Even when participants are approached via hospital consultants who know a lot about their disease presentation and history, they still have to go through specific screening each time. Every trial asks a different question.
Utsikt
Senior Member (Voting Rights)
My imagination might be failing me, but apart from differentiating between types of onset, age, gender, severity, and duration of illness, I can’t think of anything that would increase the chance of an unblinded pilot being more indicative of the true effectiveness of the drug, that wouldn’t require substantial investments and time.
It would be great to have more resources to help, but I don’t think it should be prioritised over doing trials with what we have now.
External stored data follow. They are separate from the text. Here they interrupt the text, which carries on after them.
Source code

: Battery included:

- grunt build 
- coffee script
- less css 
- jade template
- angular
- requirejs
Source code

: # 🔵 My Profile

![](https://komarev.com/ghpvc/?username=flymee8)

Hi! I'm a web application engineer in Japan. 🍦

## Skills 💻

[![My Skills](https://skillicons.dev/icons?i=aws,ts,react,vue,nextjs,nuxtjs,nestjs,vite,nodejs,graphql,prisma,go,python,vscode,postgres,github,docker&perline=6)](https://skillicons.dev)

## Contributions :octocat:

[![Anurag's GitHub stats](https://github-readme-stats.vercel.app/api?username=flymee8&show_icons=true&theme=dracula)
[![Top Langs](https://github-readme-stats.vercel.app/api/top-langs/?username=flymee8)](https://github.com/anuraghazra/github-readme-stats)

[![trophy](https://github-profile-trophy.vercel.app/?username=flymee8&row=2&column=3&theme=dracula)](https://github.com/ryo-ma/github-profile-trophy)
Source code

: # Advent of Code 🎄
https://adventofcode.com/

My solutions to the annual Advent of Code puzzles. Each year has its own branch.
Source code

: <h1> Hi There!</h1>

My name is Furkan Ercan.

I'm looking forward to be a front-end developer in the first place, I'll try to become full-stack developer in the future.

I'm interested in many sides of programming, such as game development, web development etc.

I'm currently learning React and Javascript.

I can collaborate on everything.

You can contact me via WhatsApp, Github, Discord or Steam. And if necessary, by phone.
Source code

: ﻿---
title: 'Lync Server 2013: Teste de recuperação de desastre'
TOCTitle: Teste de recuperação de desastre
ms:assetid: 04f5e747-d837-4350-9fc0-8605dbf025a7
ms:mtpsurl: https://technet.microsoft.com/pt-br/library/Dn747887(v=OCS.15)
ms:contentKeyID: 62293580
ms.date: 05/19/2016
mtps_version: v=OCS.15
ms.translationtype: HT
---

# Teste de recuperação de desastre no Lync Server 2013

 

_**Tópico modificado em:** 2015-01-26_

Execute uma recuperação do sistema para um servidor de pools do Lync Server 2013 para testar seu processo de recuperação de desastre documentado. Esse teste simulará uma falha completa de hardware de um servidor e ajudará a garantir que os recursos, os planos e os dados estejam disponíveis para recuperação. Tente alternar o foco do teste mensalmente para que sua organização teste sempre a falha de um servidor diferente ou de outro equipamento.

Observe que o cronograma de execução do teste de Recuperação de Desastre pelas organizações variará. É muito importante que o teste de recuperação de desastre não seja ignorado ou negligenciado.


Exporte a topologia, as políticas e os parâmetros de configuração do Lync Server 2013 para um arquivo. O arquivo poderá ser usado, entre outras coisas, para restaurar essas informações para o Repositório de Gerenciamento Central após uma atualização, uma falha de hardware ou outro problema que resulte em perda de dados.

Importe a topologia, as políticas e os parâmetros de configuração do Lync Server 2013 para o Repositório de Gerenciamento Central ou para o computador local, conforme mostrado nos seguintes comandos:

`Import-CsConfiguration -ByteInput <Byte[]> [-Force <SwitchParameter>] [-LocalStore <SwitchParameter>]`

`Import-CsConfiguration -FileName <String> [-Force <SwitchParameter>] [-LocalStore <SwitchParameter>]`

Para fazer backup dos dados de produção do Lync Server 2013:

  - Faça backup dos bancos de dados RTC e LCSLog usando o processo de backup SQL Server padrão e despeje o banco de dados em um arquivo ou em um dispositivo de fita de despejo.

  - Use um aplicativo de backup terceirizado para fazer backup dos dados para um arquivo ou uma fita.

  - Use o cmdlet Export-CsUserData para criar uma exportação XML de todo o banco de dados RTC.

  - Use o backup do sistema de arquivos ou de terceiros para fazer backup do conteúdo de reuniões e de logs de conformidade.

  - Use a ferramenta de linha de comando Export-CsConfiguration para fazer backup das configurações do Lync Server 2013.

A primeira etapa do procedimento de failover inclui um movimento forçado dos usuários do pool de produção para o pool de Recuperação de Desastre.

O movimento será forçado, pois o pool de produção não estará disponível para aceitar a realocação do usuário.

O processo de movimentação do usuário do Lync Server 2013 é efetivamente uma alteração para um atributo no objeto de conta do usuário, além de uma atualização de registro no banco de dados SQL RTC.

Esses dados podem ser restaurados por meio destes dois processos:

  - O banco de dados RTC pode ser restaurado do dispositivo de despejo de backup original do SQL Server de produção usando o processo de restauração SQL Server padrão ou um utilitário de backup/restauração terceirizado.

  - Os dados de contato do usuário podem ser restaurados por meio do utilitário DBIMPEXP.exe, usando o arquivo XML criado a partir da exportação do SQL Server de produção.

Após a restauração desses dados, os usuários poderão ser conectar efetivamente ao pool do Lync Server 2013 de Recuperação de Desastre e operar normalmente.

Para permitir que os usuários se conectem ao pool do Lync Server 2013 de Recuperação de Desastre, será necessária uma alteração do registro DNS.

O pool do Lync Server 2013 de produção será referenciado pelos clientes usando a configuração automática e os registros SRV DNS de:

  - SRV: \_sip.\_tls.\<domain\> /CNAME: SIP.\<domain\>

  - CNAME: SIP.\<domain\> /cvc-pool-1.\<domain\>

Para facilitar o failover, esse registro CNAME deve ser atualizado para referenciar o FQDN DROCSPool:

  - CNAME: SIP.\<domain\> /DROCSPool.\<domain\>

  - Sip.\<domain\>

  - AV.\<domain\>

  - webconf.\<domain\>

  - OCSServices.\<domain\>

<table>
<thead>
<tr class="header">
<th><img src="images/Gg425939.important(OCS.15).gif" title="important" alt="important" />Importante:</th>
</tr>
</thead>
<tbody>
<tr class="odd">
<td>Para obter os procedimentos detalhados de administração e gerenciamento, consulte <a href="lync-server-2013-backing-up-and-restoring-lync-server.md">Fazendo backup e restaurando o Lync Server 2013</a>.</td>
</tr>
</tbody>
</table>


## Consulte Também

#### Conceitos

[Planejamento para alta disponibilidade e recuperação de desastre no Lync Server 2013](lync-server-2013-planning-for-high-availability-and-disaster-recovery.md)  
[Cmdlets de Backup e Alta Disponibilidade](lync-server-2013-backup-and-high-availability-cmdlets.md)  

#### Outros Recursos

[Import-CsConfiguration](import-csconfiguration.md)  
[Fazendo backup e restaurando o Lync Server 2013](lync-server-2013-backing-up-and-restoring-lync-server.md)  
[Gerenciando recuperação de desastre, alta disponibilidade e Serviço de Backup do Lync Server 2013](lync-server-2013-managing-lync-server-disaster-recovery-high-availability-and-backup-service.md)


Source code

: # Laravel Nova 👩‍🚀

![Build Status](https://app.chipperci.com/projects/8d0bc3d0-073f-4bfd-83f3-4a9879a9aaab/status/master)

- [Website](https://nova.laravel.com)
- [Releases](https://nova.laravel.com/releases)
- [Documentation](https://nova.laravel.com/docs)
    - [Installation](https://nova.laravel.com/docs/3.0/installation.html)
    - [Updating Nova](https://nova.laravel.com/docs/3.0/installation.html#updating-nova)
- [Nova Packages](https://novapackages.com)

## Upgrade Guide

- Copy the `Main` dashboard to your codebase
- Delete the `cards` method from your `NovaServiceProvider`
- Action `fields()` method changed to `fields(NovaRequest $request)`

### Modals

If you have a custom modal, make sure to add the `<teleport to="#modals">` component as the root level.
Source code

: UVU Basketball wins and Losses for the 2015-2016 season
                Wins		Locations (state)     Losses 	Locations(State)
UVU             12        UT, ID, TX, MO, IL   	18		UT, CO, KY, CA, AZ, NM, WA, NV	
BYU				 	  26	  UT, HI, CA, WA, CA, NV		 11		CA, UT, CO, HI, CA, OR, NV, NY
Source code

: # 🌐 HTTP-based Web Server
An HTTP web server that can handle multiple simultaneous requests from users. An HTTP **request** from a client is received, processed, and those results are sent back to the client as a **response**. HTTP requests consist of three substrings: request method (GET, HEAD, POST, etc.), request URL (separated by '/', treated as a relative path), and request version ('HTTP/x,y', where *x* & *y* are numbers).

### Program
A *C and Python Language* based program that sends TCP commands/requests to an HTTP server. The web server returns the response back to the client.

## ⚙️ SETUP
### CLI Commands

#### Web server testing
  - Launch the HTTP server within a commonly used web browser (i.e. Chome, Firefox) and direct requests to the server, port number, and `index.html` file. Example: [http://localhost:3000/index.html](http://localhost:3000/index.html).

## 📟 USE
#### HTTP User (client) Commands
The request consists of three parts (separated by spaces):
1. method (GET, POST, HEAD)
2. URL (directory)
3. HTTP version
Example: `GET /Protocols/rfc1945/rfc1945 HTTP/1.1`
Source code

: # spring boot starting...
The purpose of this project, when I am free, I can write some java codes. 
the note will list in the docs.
Rather, it should be done in addition to doing trials based on sound rationales.
It would be great to have more resources to help, but I don’t think it should be prioritised over doing trials with what we have now. Rather, it should be done in addition to doing trials based on sound rationales.
ryanc97
Senior Member (Voting Rights)
I mean, you can do it out of goodwill for ME patients
Kitty
Senior Member (Voting Rights)
Definitely.
Anyway, even retired professors of medicine can't just decide to run drug trials, without a licence to practise, insurance, etc.
V.R.T.
Senior Member (Voting Rights)
In all seriousness though, It might be worth thinking about who could do this sort of trial in the UK.
Perhaps people who are not currently in the field, but who could be coaxed in with the genetics or further evidence if it emerges.
Can we think of anyone currently doing ME or LC research who would be well placed?
Outside the UK, is there anyone with the appropriate specialisation on e.g. Fluge and Mella's research team or Scheibenbogens?
Perhaps people who are not currently in the field, but who could be coaxed in with the genetics or further evidence if it emerges.
Can we think of anyone currently doing ME or LC research who would be well placed?
Outside the UK, is there anyone with the appropriate specialisation on e.g. Fluge and Mella's research team or Scheibenbogens?
I wrote to OMF/Danielle about 2 years ago to suggest this exact trial—she acknowledged my email but It didn’t advance beyond this.
Verity
Senior Member (Voting Rights)
You’re talking to someone who already spends an enormous amount of time and effort trying to help us in the ways that are available to him in his retirement. I think you should rethink this statement.
Verity
Senior Member (Voting Rights)
What sort of person would normally do trials with this type of drug? Does anyone know?
Jonathan Edwards
Senior Member (Voting Rights)
I am not safe. Maybe I never was, but as I degenerate into a classic Professor Brainstawm I have come to know my limits. I put in an ethics application for a rituximab trial ten years ago and thinking about the logistics then made me realise it was time to hang up my stethoscope.
Jonathan Edwards
Senior Member (Voting Rights)
You need someone completely focused on the problem who also has an ability to assimilate a whole range of material of relevance from various fields and balance all arguments for and against all the options. Nobody off the peg. Oystein Fluge has those skills. And he is humble with it, which helps.
There is nobody in the UK at present. But I have managed to get Michael Zandi interested and he ran with the use of B cell targeting for autoimmune encephalopathy. He is part of a team with interest in Long Covid at Queen Square. They have an MEA grant to look at ME/CFS. I think it is possible that a clinician at Queen Square would take this on. Either Mike or a colleague. But it has to be someone totally committed not just to getting an answer but to all the fall out. It will take a bit of tie but I am encouraged that things are moving forward.
Ariel
Senior Member (Voting Rights)
What potential fall out do you have in mind? Are people put off by whatever this is?
Jonathan Edwards
Senior Member (Voting Rights)
After my pilot rituximab study I reckoned I had a responsibility to field whatever problems might occur for those people for at least ten years. Even if nothing is expected things happen and people need reassurances.